Meanwood Community Centre Transport Event
It was great to see almost 75 residents from the Meanwood area excited and
engaged to talk about transport, to contribute their local knowledge and lived
experience, together with the expertise and insight of our panel.
A massive thank you to Cllr Peter Carlill, Les Webb, Robin Lovelace, Alex Sobel,
our Chair Emma Flint and all attendees for taking part.
Below is a summary of the suggestions and insights made in the meeting.
The meeting was in broad agreement that there is a big problem with transport
in Leeds. The city’s public transport is not fit for purpose, with expensive and
unreliable buses, and much of the city inaccessible by train. Many of us feel
unsafe cycling or walking, and our roads are gridlocked, filled with large cars
often driven by only one person.
To improve Leeds’ transport, we need to put cycling, walking, and public
transport at the heart of our infrastructure decisions.
We had a discussion about some of the specific issues which plague the
Meanwood area. We noted that:
The zebra crossing on Monk Bridge Road is unsafe.
The junction by Waitrose as a whole is not safe for pedestrians or cyclists.
Many residents would like to walk into Leeds, but Sheepscar junction
makes it difficult and dangerous.
The 38 bus was removed and no replacement has been provided for it,
meaning many residents are stranded.
Many attendees wanted to be able to walk more in their local area, but several
issues get in the way. Obstructions on the pavement, including from parked cars,
foliage, bushes and bins mean that many pedestrians are pushed into walking
on the road unsafely. These obstructions often prevent wheelchair users or
parents with prams from being able to use the pavement at all. It was suggested
that Leeds City Council adopt an app or a website which residents could use to
report obstructions to the pavement, so that they can be dealt with fast.

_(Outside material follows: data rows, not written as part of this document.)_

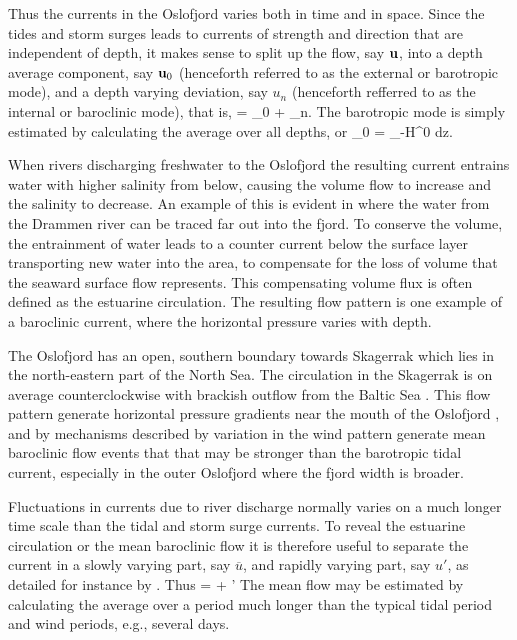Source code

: Thus the currents in the Oslofjord varies both in time and in space. Since the tides and storm surges leads to currents of strength and direction that are independent of depth, it makes sense to split up the flow, say $\mathbf{u}$, into a depth average component, say $\mathbf{u}_0$ (henceforth referred to as the external or barotropic mode), and a depth varying deviation, say $u_n$ (henceforth refferred to as the internal or baroclinic mode), that is,
\be
	\label{eq:ubar_un}
		\bu = \bu_0 + \bu_n.
\ee
The barotropic mode is simply estimated by calculating the average over all depths, or 
\be
	\label{eq:ubar}
		\bu_0 =  \int_{-H}^{0} \bu dz. 
\ee

When rivers discharging freshwater to the Oslofjord the resulting current entrains water with higher salinity from below, causing the volume flow to increase and the salinity to decrease. An example of this is evident in \cite[][Figure 20]{roed:etal:2016} where the water from the Drammen river can be traced far out into the fjord. To conserve the volume, the entrainment of water leads to a counter current below the surface layer transporting new water into the area, to compensate for the loss of volume that the seaward surface flow represents. This compensating volume flux is often defined as the estuarine circulation. The resulting flow pattern is one example of a baroclinic current, where the horizontal pressure varies with depth. 

The Oslofjord has an open, southern boundary towards Skagerrak which lies in the north-eastern part of the North Sea. The circulation in the Skagerrak is on average counterclockwise with brackish outflow from the Baltic Sea \cite[]{rodhe96,svendsen96,albre:roed:2010}. This flow pattern generate horizontal pressure gradients near the mouth of the Oslofjord \cite[]{baals90}, and by mechanisms described by \cite{klinck81} variation in the wind pattern generate mean baroclinic flow events that that may be stronger than the barotropic tidal current, especially in the outer Oslofjord where the fjord width is broader.

Fluctuations in currents due to river discharge normally varies on a much longer time scale than the tidal and storm surge currents. To reveal the estuarine circulation or the mean baroclinic flow it is therefore useful to separate the current in a slowly varying part, say $\overline{u}$, and rapidly varying part, say $u'$, as detailed for instance by \cite{roed:fossu:2004}. Thus
\be
	\label{eq:utime}
		\bu = \overline{\bu} + \bu'
\ee
The mean flow may be estimated by calculating the average over a period much longer than the typical tidal period and wind periods, e.g., several days.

A large discussion centred around speed limits, and the need for more 20mph
zones to ensure the safety of all road users. In addition to making roads in areas
with lots of pedestrians and cyclists 20mph, we need to have proper
enforcement of speed limits.
We talked about how to encourage parents to use a sustainable mode of
transport to get their children to school, especially where the school is walking
distance away. Having parents waiting in cars to drop off or pick up their
children produces a massive amount of pollution. We discussed electric scooters
and electric cars as greener modes of transport, or whether we could have more
bike storage installed in schools. We recognised that parents might have safety
concerns about walking to school, and how some of our pedestrian safety
measures could help.
On cycling, many residents expressed how they would love to cycle more to get
around, but many practical problems get in the way. Leeds must become a safe
city for cyclists, with more segregated cycling, and road surfaces free from
obstructions such as leaves, drains and potholes. Residents expressed
frustration with bike theft, and suggested installing more secure public bike
storage as the solution. Some residents were frustrated with the difficulty in
getting bikes fixed, expressing their wish for a remote bike-fixing service.
Public transport was discussed at length. Many of us are frustrated with how
expensive the buses are in Leeds, and how unfair it is that the separate bus
companies and train operators will not work together to integrate their ticketing.
We talked about how transport needs a fixed timetable, which is more
convenient and reliable for commuters.
Road users often do not show enough respect for each other, with drivers often
not being aware of how dangerous and frightening roads can be for pedestrians
and cyclists. We discussed the need for a change in the culture on the roads, and
more mutual understanding between road users.
The role of technology and innovation in improving our transport was frequently
brought up. We can use cameras to more strictly enforce rules such as speed
limits, traffic lights and parking regulations. It was suggested that we could use
technology to monitor the journeys people take, and encourage travelling in the
most sustainable way. For example, we could only levy congestion or parking
charges on people who commute alone in a large car, to encourage carpooling.
We could also monitor the length of the journeys a given person has taken and
the availability of alternative transport, then charge them more for parking only
if they could have made the journey without a car.
We decided that large-scale principles for transport such as Alex Sobel’s
Transport Plan are a good starting point, but that we need to move from these
broad visions to the actual details of our infrastructure. Suggestions for future
o Installing a park and ride at Lawnswood roundabout
o Re-opening ‘Leeds Cycle Hub’ at the train station
o Bringing back short-journey cycle hire schemes in Leeds
o Taxing city centre parking to fund alternative transport
o Redesigning the city centre to be car-free
o A congestion charge in Leeds
By far the biggest take away from the meeting is how crucial it is that we come
together and talk about how to change and improve our communities. One way
to do this is by regularly clearing our streets to hold street parties to meet and
get to know each other. Through talking to each other about our transport
problems and our ideas for solutions, we can work together to make Leeds a
safer, greener city, where our transport works for everyone.